In [4]:
from pyspark.sql import SparkSession
from pyspark.sql.functions import *
from pyspark.ml.feature import Tokenizer, StopWordsRemover, CountVectorizer, HashingTF, IDF
from pyspark.ml import Pipeline

# Initialize Spark Session with proper configurations
spark = SparkSession.builder \
    .appName("ChicagoNightlife") \
    .config("spark.driver.memory", "4g") \
    .config("spark.executor.memory", "4g") \
    .config("spark.driver.extraJavaOptions", "-Dio.netty.tryReflectionSetAccessible=true") \
    .config("spark.executor.extraJavaOptions", "-Dio.netty.tryReflectionSetAccessible=true") \
    .master("local[*]") \
    .getOrCreate()

# Load and process data
posts_df = spark.read.csv('../../notebooks/venue_posts.csv', header=True, inferSchema=True)
comments_df = spark.read.csv('../../notebooks/venue_comments.csv', header=True, inferSchema=True)
users_df = spark.read.csv('../../notebooks/venue_users.csv', header=True, inferSchema=True)

# Join DataFrames
combined_df = posts_df.join(comments_df, "post_id", "left") \
    .join(users_df, posts_df.author == users_df.username, "left")

In [6]:
combined_df.head()

Row(post_id='1e0xyrh', title='XSport Fitness is sold to LA Fitness', author='Minimum_Device_6379', score='609', created_utc='2024-07-11 14:52:55', venue='CLUB ABERDEEN INC', subreddit='chicago', comment_id='lcqyaan', author='todosdelosbutts', body='This will be the death knell.', score=None, created_utc=None, username='Minimum_Device_6379', created_utc=datetime.datetime(2021, 2, 9, 23, 48, 34), comment_karma=3456, link_karma=2828, comment_id=None)

In [22]:
def clean_data(df):
    # Remove null values for available columns
    cleaned_df = df.dropna(subset=['title', 'post_id', 'author', 'score', 'created_utc', 'venue', 'subreddit'])
    
    # Convert timestamps
    cleaned_df = cleaned_df.withColumn('post_date', 
        to_timestamp(col('created_utc')))
    
    # Remove special characters and convert to lowercase for title
    cleaned_df = cleaned_df \
        .withColumn('clean_title', 
            regexp_replace(lower(col('title')), '[^a-zA-Z0-9\\s]', ''))
    
    # Remove duplicate posts
    cleaned_df = cleaned_df.dropDuplicates(['post_id'])
    
    return cleaned_df

def process_text(df):
    # Initialize text processing stages
    title_tokenizer = Tokenizer(inputCol="clean_title", outputCol="title_tokens")
    
    # Remove stop words
    stop_words = StopWordsRemover.loadDefaultStopWords("english")
    title_remover = StopWordsRemover(inputCol="title_tokens", 
                                    outputCol="filtered_title_tokens",
                                    stopWords=stop_words)
    
    # TF-IDF for title
    title_hashingTF = HashingTF(inputCol="filtered_title_tokens", 
                               outputCol="title_tf", numFeatures=1000)
    
    title_idf = IDF(inputCol="title_tf", outputCol="title_features")
    
    # Create and apply pipeline
    pipeline = Pipeline(stages=[
        title_tokenizer,
        title_remover,
        title_hashingTF,
        title_idf
    ])
    
    return pipeline.fit(df).transform(df)

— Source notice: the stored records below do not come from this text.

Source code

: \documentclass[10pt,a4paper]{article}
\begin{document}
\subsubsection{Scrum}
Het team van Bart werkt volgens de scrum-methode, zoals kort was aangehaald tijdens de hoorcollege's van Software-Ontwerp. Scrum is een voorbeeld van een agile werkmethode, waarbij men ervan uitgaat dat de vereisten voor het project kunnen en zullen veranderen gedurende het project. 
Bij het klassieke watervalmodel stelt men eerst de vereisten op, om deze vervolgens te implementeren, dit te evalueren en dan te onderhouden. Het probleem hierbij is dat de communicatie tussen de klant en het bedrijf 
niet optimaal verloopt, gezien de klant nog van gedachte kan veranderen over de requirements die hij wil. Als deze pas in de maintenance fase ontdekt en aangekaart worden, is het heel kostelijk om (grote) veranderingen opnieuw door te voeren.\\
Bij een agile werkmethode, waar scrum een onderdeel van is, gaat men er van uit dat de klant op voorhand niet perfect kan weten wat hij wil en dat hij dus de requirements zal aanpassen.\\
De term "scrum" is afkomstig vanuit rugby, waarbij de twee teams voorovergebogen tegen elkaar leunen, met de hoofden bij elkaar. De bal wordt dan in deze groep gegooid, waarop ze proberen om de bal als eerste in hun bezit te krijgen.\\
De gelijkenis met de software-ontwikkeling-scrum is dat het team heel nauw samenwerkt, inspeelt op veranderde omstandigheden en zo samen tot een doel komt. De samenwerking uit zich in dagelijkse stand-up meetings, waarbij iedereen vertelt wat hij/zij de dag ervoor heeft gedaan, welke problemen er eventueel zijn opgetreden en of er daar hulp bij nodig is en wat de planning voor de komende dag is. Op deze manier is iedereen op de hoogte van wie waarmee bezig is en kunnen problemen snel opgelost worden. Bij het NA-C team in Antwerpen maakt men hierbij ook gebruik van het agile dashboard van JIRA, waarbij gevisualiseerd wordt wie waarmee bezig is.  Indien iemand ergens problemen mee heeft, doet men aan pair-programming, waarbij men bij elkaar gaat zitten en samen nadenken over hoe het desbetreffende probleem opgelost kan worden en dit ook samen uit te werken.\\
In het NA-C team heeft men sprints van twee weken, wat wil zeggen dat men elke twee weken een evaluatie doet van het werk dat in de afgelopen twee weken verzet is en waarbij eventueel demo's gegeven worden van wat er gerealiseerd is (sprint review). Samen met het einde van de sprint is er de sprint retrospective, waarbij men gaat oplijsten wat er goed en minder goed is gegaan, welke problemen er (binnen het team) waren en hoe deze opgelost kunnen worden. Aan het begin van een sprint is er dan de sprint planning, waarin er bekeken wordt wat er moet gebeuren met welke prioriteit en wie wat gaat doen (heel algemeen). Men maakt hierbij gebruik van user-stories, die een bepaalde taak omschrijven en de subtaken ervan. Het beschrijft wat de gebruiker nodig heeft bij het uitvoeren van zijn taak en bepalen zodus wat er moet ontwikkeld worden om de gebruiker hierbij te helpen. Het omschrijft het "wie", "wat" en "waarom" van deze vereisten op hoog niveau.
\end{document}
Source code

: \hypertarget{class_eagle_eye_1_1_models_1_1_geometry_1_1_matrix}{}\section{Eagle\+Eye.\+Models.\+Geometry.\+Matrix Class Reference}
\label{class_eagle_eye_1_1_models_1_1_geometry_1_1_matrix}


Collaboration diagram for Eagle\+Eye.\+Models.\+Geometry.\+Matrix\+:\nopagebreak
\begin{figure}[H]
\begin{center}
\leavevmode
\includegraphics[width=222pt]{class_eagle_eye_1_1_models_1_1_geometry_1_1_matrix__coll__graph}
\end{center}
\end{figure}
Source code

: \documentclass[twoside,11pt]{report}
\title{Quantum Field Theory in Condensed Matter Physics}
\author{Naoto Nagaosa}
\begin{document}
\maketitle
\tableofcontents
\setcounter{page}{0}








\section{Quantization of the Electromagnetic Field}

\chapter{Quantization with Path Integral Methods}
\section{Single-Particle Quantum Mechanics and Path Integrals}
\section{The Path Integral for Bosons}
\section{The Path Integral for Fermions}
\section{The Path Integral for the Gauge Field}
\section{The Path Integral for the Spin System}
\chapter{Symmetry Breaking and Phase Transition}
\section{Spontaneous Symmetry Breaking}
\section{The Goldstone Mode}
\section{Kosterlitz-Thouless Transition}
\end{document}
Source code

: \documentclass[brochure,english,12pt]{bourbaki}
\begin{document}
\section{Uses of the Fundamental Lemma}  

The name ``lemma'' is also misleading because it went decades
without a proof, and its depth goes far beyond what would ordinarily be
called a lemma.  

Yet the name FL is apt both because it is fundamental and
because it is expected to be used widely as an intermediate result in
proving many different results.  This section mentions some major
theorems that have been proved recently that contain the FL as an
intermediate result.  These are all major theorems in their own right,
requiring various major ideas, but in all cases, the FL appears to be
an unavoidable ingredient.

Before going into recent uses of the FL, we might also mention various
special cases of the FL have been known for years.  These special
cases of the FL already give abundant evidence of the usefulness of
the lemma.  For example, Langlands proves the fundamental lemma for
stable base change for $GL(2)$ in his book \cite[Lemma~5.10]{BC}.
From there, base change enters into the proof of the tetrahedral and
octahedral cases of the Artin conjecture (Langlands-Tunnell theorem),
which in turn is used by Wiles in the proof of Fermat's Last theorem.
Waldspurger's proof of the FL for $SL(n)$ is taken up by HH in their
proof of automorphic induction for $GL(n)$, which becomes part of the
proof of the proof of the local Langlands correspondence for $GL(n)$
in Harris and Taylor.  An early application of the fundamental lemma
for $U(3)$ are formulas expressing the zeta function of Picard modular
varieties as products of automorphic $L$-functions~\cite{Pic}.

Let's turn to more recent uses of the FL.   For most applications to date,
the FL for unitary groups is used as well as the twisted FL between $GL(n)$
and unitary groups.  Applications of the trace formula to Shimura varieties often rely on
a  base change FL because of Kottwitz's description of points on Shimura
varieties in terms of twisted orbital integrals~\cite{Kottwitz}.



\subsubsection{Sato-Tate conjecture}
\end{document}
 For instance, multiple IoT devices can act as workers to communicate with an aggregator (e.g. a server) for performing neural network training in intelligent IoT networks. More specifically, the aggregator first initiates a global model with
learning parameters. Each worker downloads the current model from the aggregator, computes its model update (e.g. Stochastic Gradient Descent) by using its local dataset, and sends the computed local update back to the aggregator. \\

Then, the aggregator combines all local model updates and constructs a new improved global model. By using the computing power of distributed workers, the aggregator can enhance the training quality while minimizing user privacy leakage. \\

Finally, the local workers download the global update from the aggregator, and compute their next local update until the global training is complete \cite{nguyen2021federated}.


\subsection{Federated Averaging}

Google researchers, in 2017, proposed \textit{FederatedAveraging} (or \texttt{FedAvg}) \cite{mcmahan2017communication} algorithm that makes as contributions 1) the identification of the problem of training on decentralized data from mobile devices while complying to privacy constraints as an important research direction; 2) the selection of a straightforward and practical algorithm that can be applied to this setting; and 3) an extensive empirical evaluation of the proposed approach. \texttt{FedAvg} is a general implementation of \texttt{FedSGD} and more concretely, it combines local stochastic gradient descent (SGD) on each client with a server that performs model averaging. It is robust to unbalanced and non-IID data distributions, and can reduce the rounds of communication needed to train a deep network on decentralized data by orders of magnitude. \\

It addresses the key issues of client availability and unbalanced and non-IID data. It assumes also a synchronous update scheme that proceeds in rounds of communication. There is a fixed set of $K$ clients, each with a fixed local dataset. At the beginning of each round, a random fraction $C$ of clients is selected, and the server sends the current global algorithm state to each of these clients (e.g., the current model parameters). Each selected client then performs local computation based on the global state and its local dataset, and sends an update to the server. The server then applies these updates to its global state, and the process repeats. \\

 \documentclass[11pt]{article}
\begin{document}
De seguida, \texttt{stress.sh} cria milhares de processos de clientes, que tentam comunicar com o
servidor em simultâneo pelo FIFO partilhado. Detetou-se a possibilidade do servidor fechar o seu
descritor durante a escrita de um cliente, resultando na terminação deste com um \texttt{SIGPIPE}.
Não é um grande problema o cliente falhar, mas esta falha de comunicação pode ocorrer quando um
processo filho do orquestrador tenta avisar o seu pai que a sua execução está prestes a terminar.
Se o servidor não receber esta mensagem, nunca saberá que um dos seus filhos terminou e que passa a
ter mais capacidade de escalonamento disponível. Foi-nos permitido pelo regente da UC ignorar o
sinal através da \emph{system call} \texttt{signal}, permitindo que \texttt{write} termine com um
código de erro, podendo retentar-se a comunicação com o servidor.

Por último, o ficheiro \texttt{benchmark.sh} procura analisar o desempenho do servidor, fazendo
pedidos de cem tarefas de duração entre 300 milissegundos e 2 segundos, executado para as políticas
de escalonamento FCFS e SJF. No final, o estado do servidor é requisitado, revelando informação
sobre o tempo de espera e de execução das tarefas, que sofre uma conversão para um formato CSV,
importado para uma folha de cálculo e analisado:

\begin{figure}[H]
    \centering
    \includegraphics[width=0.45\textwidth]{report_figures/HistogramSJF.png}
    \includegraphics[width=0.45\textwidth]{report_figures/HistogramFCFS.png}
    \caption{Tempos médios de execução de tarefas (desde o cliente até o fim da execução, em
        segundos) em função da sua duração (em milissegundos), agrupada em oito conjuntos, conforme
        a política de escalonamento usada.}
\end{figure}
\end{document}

def engineer_features(df):
    # Add time-based features
    df = df.withColumn('hour_of_day', hour('post_date')) \
           .withColumn('day_of_week', dayofweek('post_date')) \
           .withColumn('month', month('post_date'))
    
    # Calculate engagement metrics (assuming comment_karma is available)
    if 'comment_karma' in df.columns:
        df = df.withColumn('engagement_score', 
            col('score') + col('comment_karma'))
    else:
        df = df.withColumn('engagement_score', col('score'))
    
    # Calculate text lengths
    df = df.withColumn('title_length', 
            size(col('filtered_title_tokens')))
    
    # Create venue popularity metrics
    venue_metrics = df.groupBy('venue') \
        .agg(avg('engagement_score').alias('avg_venue_engagement'),
             count('*').alias('post_count'))
    
    # Join venue metrics back to main dataframe
    df = df.join(venue_metrics, 'venue', 'left')
    
    return df


In [24]:
def main_pipeline():
    # Load and combine data
    print("Loading data...")
    combined_df = spark.read.csv('../../notebooks/venue_posts.csv', header=True, inferSchema=True)
    
    # Clean data
    print("Cleaning data...")
    cleaned_df = clean_data(combined_df)
    
    # Process text
    print("Processing text...")
    processed_df = process_text(cleaned_df)
    
    # Engineer features
    print("Engineering features...")
    final_df = engineer_features(processed_df)
    
    # Save processed data
    print("Saving processed data...")
    final_df.write.mode('overwrite').parquet('processed_data.parquet')
    
    return final_df


In [26]:
if __name__ == "__main__":
    final_df = main_pipeline()
    print("Pipeline completed successfully!")

Loading data...
Cleaning data...
Processing text...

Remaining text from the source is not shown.